▶ THE PROBLEM
With the string "githubusercontent" as the filter, copy each matching line from the records.

(Rendered images with source text)
☆ ☆ ☆

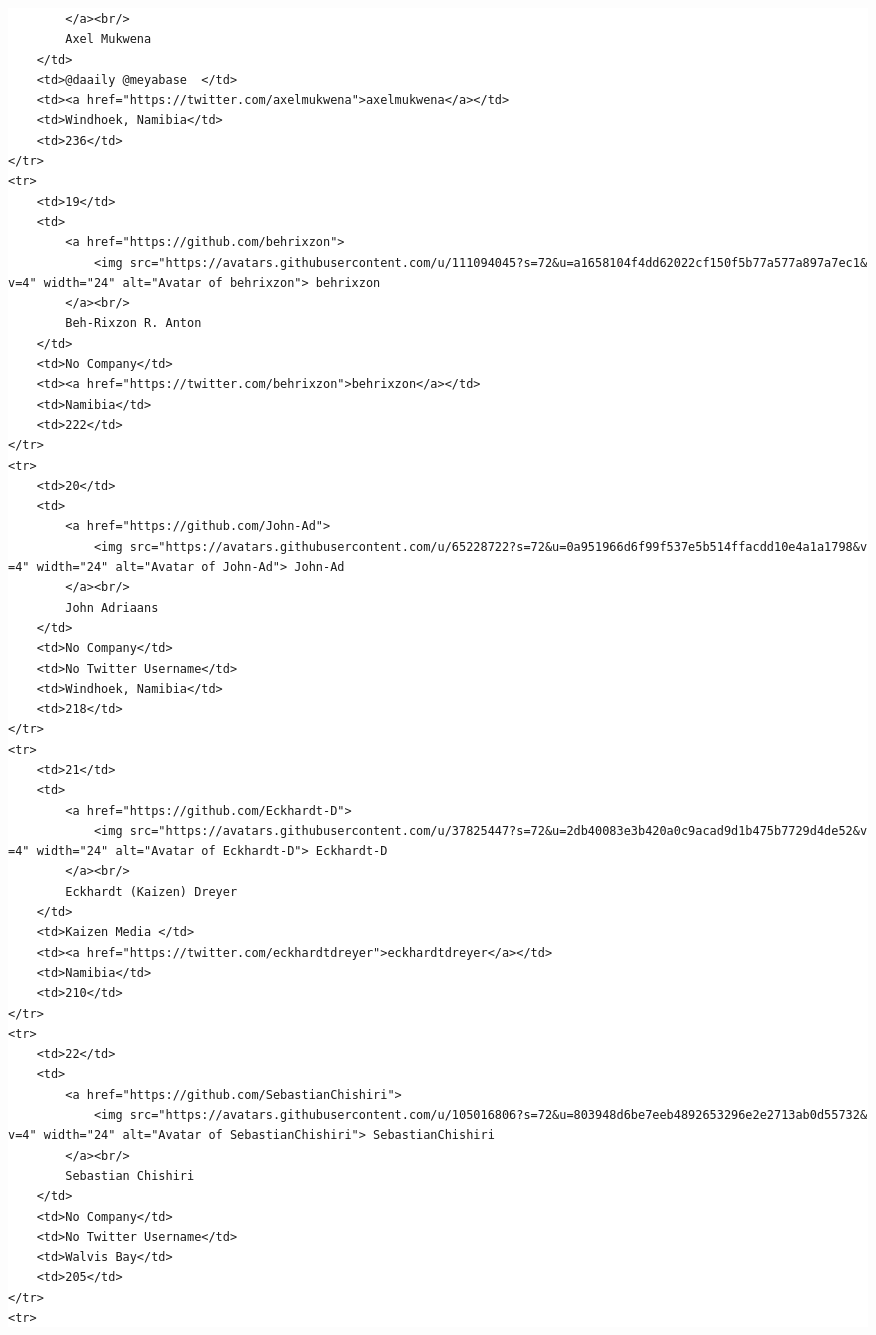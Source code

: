 			</a><br/>
			Axel Mukwena
		</td>
		<td>@daaily @meyabase  </td>
		<td><a href="https://twitter.com/axelmukwena">axelmukwena</a></td>
		<td>Windhoek, Namibia</td>
		<td>236</td>
	</tr>
	<tr>
		<td>19</td>
		<td>
			<a href="https://github.com/behrixzon">
				<img src="https://avatars.githubusercontent.com/u/111094045?s=72&u=a1658104f4dd62022cf150f5b77a577a897a7ec1&v=4" width="24" alt="Avatar of behrixzon"> behrixzon
			</a><br/>
			Beh-Rixzon R. Anton
		</td>
		<td>No Company</td>
		<td><a href="https://twitter.com/behrixzon">behrixzon</a></td>
		<td>Namibia</td>
		<td>222</td>
	</tr>
	<tr>
		<td>20</td>
		<td>
			<a href="https://github.com/John-Ad">
				<img src="https://avatars.githubusercontent.com/u/65228722?s=72&u=0a951966d6f99f537e5b514ffacdd10e4a1a1798&v=4" width="24" alt="Avatar of John-Ad"> John-Ad
			</a><br/>
			John Adriaans
		</td>
		<td>No Company</td>
		<td>No Twitter Username</td>
		<td>Windhoek, Namibia</td>
		<td>218</td>
	</tr>
	<tr>
		<td>21</td>
		<td>
			<a href="https://github.com/Eckhardt-D">
				<img src="https://avatars.githubusercontent.com/u/37825447?s=72&u=2db40083e3b420a0c9acad9d1b475b7729d4de52&v=4" width="24" alt="Avatar of Eckhardt-D"> Eckhardt-D
			</a><br/>
			Eckhardt (Kaizen) Dreyer
		</td>
		<td>Kaizen Media </td>
		<td><a href="https://twitter.com/eckhardtdreyer">eckhardtdreyer</a></td>
		<td>Namibia</td>
		<td>210</td>
	</tr>
	<tr>
		<td>22</td>
		<td>
			<a href="https://github.com/SebastianChishiri">
				<img src="https://avatars.githubusercontent.com/u/105016806?s=72&u=803948d6be7eeb4892653296e2e2713ab0d55732&v=4" width="24" alt="Avatar of SebastianChishiri"> SebastianChishiri
			</a><br/>
			Sebastian Chishiri
		</td>
		<td>No Company</td>
		<td>No Twitter Username</td>
		<td>Walvis Bay</td>
		<td>205</td>
	</tr>
	<tr>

☆ ☆ ☆

▶ FINISHED TASK
				<img src="https://avatars.githubusercontent.com/u/111094045?s=72&u=a1658104f4dd62022cf150f5b77a577a897a7ec1&v=4" width="24" alt="Avatar of behrixzon"> behrixzon
				<img src="https://avatars.githubusercontent.com/u/65228722?s=72&u=0a951966d6f99f537e5b514ffacdd10e4a1a1798&v=4" width="24" alt="Avatar of John-Ad"> John-Ad
				<img src="https://avatars.githubusercontent.com/u/37825447?s=72&u=2db40083e3b420a0c9acad9d1b475b7729d4de52&v=4" width="24" alt="Avatar of Eckhardt-D"> Eckhardt-D
				<img src="https://avatars.githubusercontent.com/u/105016806?s=72&u=803948d6be7eeb4892653296e2e2713ab0d55732&v=4" width="24" alt="Avatar of SebastianChishiri"> SebastianChishiri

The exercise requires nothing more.